PARIS (Reuters) - Le gouvernement français a précisé comment il comptait dépenser les deux milliards d'euros mobilisés grâce au grand emprunt pour le déploiement de l'internet à très haut débit en France, notamment grâce à la fibre optique.

L'Etat souhaite créer un "effet de levier" en investissant aux côtés du secteur privé, afin d'inciter les opérateurs télécoms à augmenter leurs dépenses dans les zones moins denses et donc moins rentables.

Le gouvernement a indiqué qu'il lancerait en juillet la première phase de son programme "Développement de l'économie numérique" afin de recueillir les engagements des opérateurs télécoms et des collectivités territoriales, ajoutant que les premiers projets démarreraient uniquement à titre expérimental.

Car des interrogations persistent sur les modalités d'attribution des fonds publics dans les différentes zones.

L'Arcep, le régulateur français des télécoms, estime que seul le déploiement dans les zones les moins peuplées devrait être subventionné, mais il doit encore en préciser le cadre réglementaire. Un projet de décision a été élaboré et une consultation publique lancée vendredi.

Des collectivités locales ont de leur côté exprimé leur volonté de co-investir, en surplus du budget mobilisé par le gouvernement, pour accélérer le déploiement de la fibre optique dans leurs régions.

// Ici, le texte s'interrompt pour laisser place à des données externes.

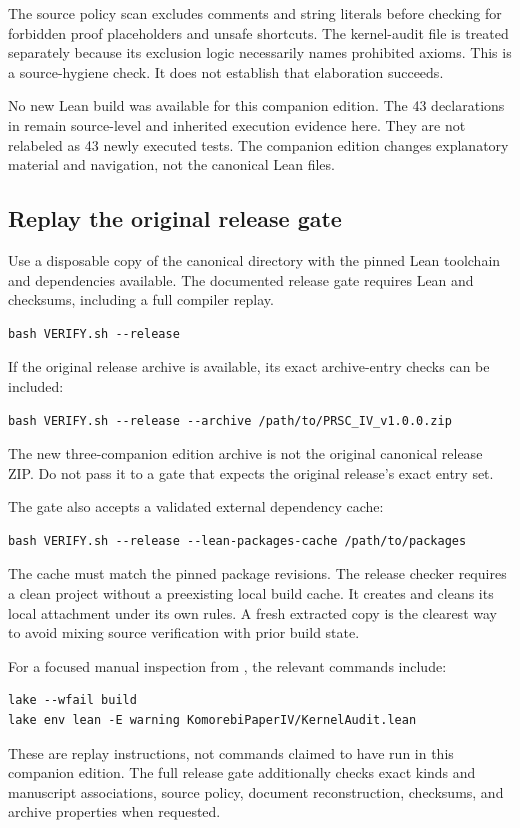 The source policy scan excludes comments and string literals before checking for forbidden proof placeholders and unsafe shortcuts. The kernel-audit file is treated separately because its exclusion logic necessarily names prohibited axioms. This is a source-hygiene check. It does not establish that elaboration succeeds.

No new Lean build was available for this companion edition. The 43 declarations in  remain source-level and inherited execution evidence here. They are not relabeled as 43 newly executed tests. The companion edition changes explanatory material and navigation, not the canonical Lean files.

\subsection{Replay the original release gate}
Use a disposable copy of the canonical  directory with the pinned Lean toolchain and dependencies available. The documented release gate requires Lean and checksums, including a full compiler replay.
\begin{Verbatim}[fontsize=\small,breaklines=true,breakanywhere=true]
bash VERIFY.sh --release
\end{Verbatim}
If the original release archive is available, its exact archive-entry checks can be included:
\begin{Verbatim}[fontsize=\small,breaklines=true,breakanywhere=true]
bash VERIFY.sh --release --archive /path/to/PRSC_IV_v1.0.0.zip
\end{Verbatim}
The new three-companion edition archive is not the original canonical release ZIP. Do not pass it to a gate that expects the original release's exact entry set.

The gate also accepts a validated external dependency cache:
\begin{Verbatim}[fontsize=\small,breaklines=true,breakanywhere=true]
bash VERIFY.sh --release --lean-packages-cache /path/to/packages
\end{Verbatim}
The cache must match the pinned package revisions. The release checker requires a clean project without a preexisting local build cache. It creates and cleans its local attachment under its own rules. A fresh extracted copy is the clearest way to avoid mixing source verification with prior build state.

For a focused manual inspection from , the relevant commands include:
\begin{Verbatim}[fontsize=\small,breaklines=true,breakanywhere=true]
lake --wfail build
lake env lean -E warning KomorebiPaperIV/KernelAudit.lean
\end{Verbatim}
These are replay instructions, not commands claimed to have run in this companion edition. The full release gate additionally checks exact kinds and manuscript associations, source policy, document reconstruction, checksums, and archive properties when requested.

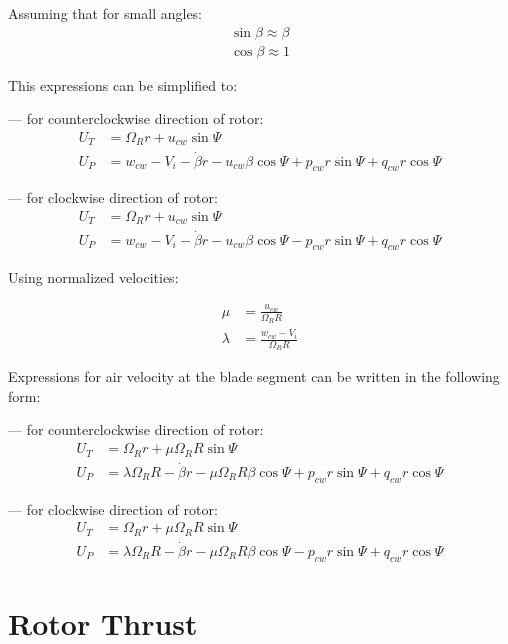 Assuming that for small angles:
\begin{align}
  \label{eq-aero-sin-beta-approx}
  \sin \beta \approx \beta \\
  \label{eq-aero-cos-beta-approx}
  \cos \beta \approx 1
\end{align}

This expressions can be simplified to:

--- for counterclockwise direction of rotor:
\begin{align}
  U_T &= \Omega_R r + u_{cw} \sin \Psi \\
  U_P &=
  w_{cw} - V_i - \dot \beta r - u_{cw} \beta \cos \Psi
  + p_{cw} r \sin \Psi + q_{cw} r \cos \Psi
\end{align}

--- for clockwise direction of rotor:
  \begin{align}
    U_T &= \Omega_R r + u_{cw} \sin \Psi \\
    U_P &=
    w_{cw} - V_i - \dot \beta r - u_{cw} \beta \cos \Psi
    - p_{cw} r \sin \Psi + q_{cw} r \cos \Psi
  \end{align}

Using normalized velocities:

\begin{align}
  \mu     &= \frac{u_{cw}}{\Omega_R R} \\
  \lambda &= \frac{w_{cw} - V_i}{\Omega_R R}
\end{align}

Expressions for air velocity at the blade segment can be written in the following form:

--- for counterclockwise direction of rotor:
\begin{align}
  U_T &= \Omega_R r + \mu \Omega_R R \sin \Psi \\
  U_P &=
  \lambda \Omega_R R - \dot \beta r - \mu \Omega_R R \beta \cos \Psi
  + p_{cw} r \sin \Psi + q_{cw} r \cos \Psi
\end{align}

--- for clockwise direction of rotor:
\begin{align}
  U_T &= \Omega_R r + \mu \Omega_R R \sin \Psi \\
  U_P &=
  \lambda \Omega_R R - \dot \beta r - \mu \Omega_R R \beta \cos \Psi
  - p_{cw} r \sin \Psi + q_{cw} r \cos \Psi
\end{align}


\section{Rotor Thrust}

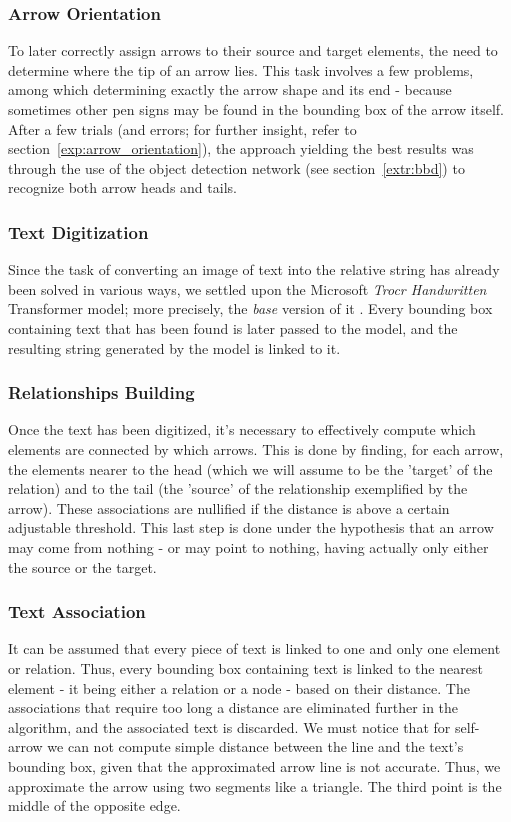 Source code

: \documentclass[conference]{IEEEtran}
\begin{document}
\subsubsection{Arrow Orientation}
To later correctly assign arrows to their source and target elements, the need to determine where the tip of an arrow lies. This task involves a few problems, among which determining exactly the arrow shape and its end - because sometimes other pen signs may be found in the bounding box of the arrow itself. After a few trials (and errors; for further insight, refer to section~\ref{exp:arrow_orientation}), the approach yielding the best results was through the use of the object detection network (see section~\ref{extr:bbd}) to recognize both arrow heads and tails. \\

\subsubsection{Text Digitization}
Since the task of converting an image of text into the relative string has already been solved in various ways, we settled upon the Microsoft \textit{Trocr Handwritten} Transformer model; more precisely, the \textit{base} version of it \cite{microsofttrocr}. Every bounding box containing text that has been found is later passed to the model, and the resulting string generated by the model is linked to it.\\

\subsubsection{Relationships Building}
Once the text has been digitized, it's necessary to effectively compute which elements are connected by which arrows. This is done by finding, for each arrow, the elements nearer to the head (which we will assume to be the 'target' of the relation) and to the tail (the 'source' of the relationship exemplified by the arrow). These associations are nullified if the distance is above a certain adjustable threshold. This last step is done under the hypothesis that an arrow may come from nothing - or may point to nothing, having actually only either the source or the target. \\

\subsubsection{Text Association}
It can be assumed that every piece of text is linked to one and only one element or relation. Thus, every bounding box containing text is linked to the nearest element - it being either a relation or a node - based on their distance. The associations that require too long a distance are eliminated further in the algorithm, and the associated text is discarded.
We must notice that for self-arrow we can not compute simple distance between the line and the text's bounding box, given that the approximated arrow line is not accurate. Thus, we approximate the arrow using two segments like a triangle.
The third point is the middle of the opposite edge. \\
\end{document}
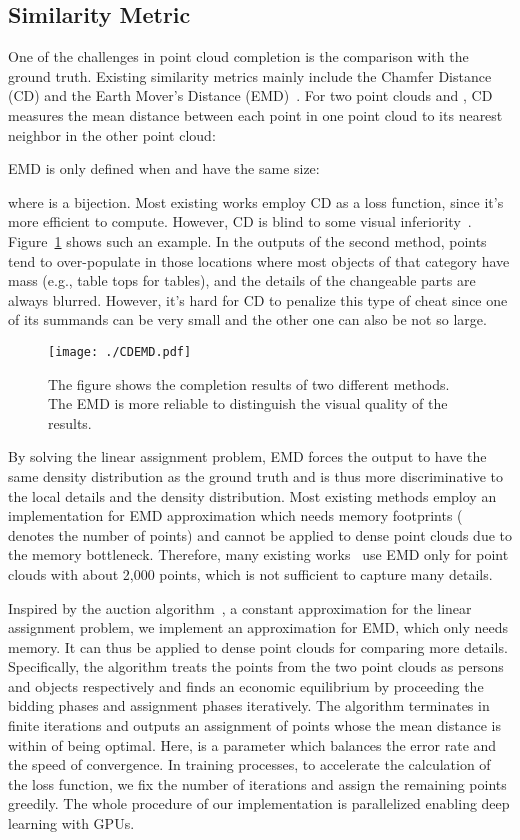 \documentclass[letterpaper]{article} \usepackage{aaai20}  \usepackage{times}  \usepackage{helvet} \usepackage{courier}  \usepackage[hyphens]{url}  \usepackage{graphicx} \urlstyle{rm} \def\UrlFont{\rm}  \usepackage{graphicx}  \frenchspacing  \setlength{\pdfpagewidth}{8.5in}  \setlength{\pdfpageheight}{11in}  \usepackage{amsmath}
\begin{document}
\subsection{Similarity Metric} 
One of the challenges in point cloud completion is the comparison with the ground truth. Existing similarity metrics mainly include the Chamfer Distance (CD) and the Earth Mover's Distance (EMD)~\cite{fan2017point}. For two point clouds  and , CD measures the mean distance between each point in one point cloud to its nearest neighbor in the other point cloud:
{\small

}
EMD is only defined when  and  have the same size: 
{\small

}
where  is a bijection. Most existing works employ CD as a loss function, since it's more efficient to compute. However, CD is blind to some visual inferiority~\cite{achlioptas2017learning}. Figure~\ref{fig:CDEMD} shows such an example. In the outputs of the second method, points tend to over-populate in those locations where most objects of that category have mass (e.g., table tops for tables), and the details of the changeable parts are always blurred. However, it's hard for CD to penalize this type of cheat since one of its summands can be very small and the other one can also be not so large. 

\begin{figure}[t]
  \centering
  \texttt{[image: ./CDEMD.pdf]}
  \caption{The figure shows the completion results of two different methods. The EMD is more reliable to distinguish the visual quality of the results.}
  \label{fig:CDEMD}
\end{figure}


By solving the linear assignment problem, EMD forces the output to have the same density distribution as the ground truth and is thus more discriminative to the local details and the density distribution. Most existing methods employ an implementation for EMD approximation which needs  memory footprints ( denotes the number of points) and cannot be applied to dense point clouds due to the memory bottleneck. Therefore, many existing works~\cite{yuan2018pcn,achlioptas2017learning,wang20193dn} use EMD only for point clouds with about 2,000 points, which is not sufficient to capture many details.

Inspired by the auction algorithm~\cite{bertsekas1992auction}, a constant approximation for the linear assignment problem, we implement an approximation for EMD, which only needs  memory. It can thus be applied to dense point clouds for comparing more details. Specifically, the algorithm treats the points from the two point clouds as persons and objects respectively and finds an economic equilibrium by proceeding the bidding phases and assignment phases iteratively. The algorithm terminates in finite iterations and outputs an assignment of points whose the mean distance is within  of being optimal. Here,  is a parameter which balances the error rate and the speed of convergence. In training processes, to accelerate the calculation of the loss function, we fix the number of iterations and assign the remaining points greedily. The whole procedure of our implementation is parallelized enabling deep learning with GPUs. 
\end{document}
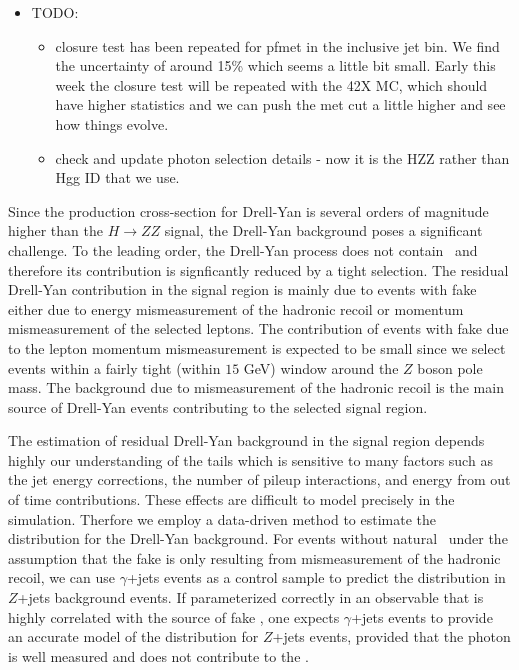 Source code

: 
\begin{itemize}
\item TODO:
\begin{itemize}
    \item closure test has been repeated for pfmet in the inclusive jet bin.  
We find the uncertainty of around 15\% which seems a little bit small.  
Early this week the closure test will be repeated with the 42X MC, which should have
higher statistics and we can push the met cut a little higher and see how things evolve.
    \item check and update photon selection details - now it is the HZZ rather than Hgg ID that we use.
\end{itemize}
\end{itemize}

Since the production cross-section for Drell-Yan is several orders of magnitude 
higher than the $H \to ZZ$ signal, the Drell-Yan background poses a significant 
challenge. To the leading order, the Drell-Yan process does not contain \met\,  
and therefore its contribution is signficantly reduced by a tight \met selection. 
The residual Drell-Yan contribution in the signal region 
is mainly due to events with fake \met either due to energy mismeasurement of  
the hadronic recoil or momentum mismeasurement of the selected leptons. 
The contribution of events with fake \met due to the lepton momentum mismeasurement 
is expected to be small since we select events within a fairly tight (within $15$ GeV) window 
around the $Z$ boson pole mass. The background due to mismeasurement of the hadronic
recoil is the main source of Drell-Yan events contributing to the selected signal region.

The estimation of residual Drell-Yan background in the signal region depends highly 
our understanding of the \met tails which is sensitive to many factors such as 
the jet energy corrections, the number of pileup interactions, and energy from out of time
contributions. These effects are difficult to model precisely in the simulation.
Therfore we employ a data-driven method to estimate the \met distribution for the 
Drell-Yan background. For events without natural \met\, under the assumption that 
the fake \met is only resulting from mismeasurement of the hadronic recoil, we can use
$\gamma$+jets events as a control sample to predict the \met distribution in $Z$+jets
background events. If parameterized correctly in an observable that is highly correlated 
with the source of fake \met, one expects $\gamma$+jets events to provide an accurate
model of the \met distribution for $Z$+jets events, provided that the photon
is well measured and does not contribute to the \met.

Les opérateurs télécoms sont, eux, souvent en désaccord sur la meilleure façon de structurer ce type de projets.

Un projet de déploiement dans les Hauts-de-Seine, cofinancé par le câblo-opérateur Numericable et le département, a ainsi été récemment contesté par des concurrents, notamment parce qu'il bénéficiait d'une subvention alors que l'Arcep a classé le département comme "zone très dense".

Le projet n'a finalement pas été remis en cause et l'argument de la subvention n'a pas été retenu par le Tribunal administratif de Versailles, selon un document du tribunal qu'a pu consulter Reuters lundi.

Le projet des Hauts-de-Seine, qui implique des investissements d'environ 400 millions d'euros au total, bénéficie d'une subvention de 59 millions.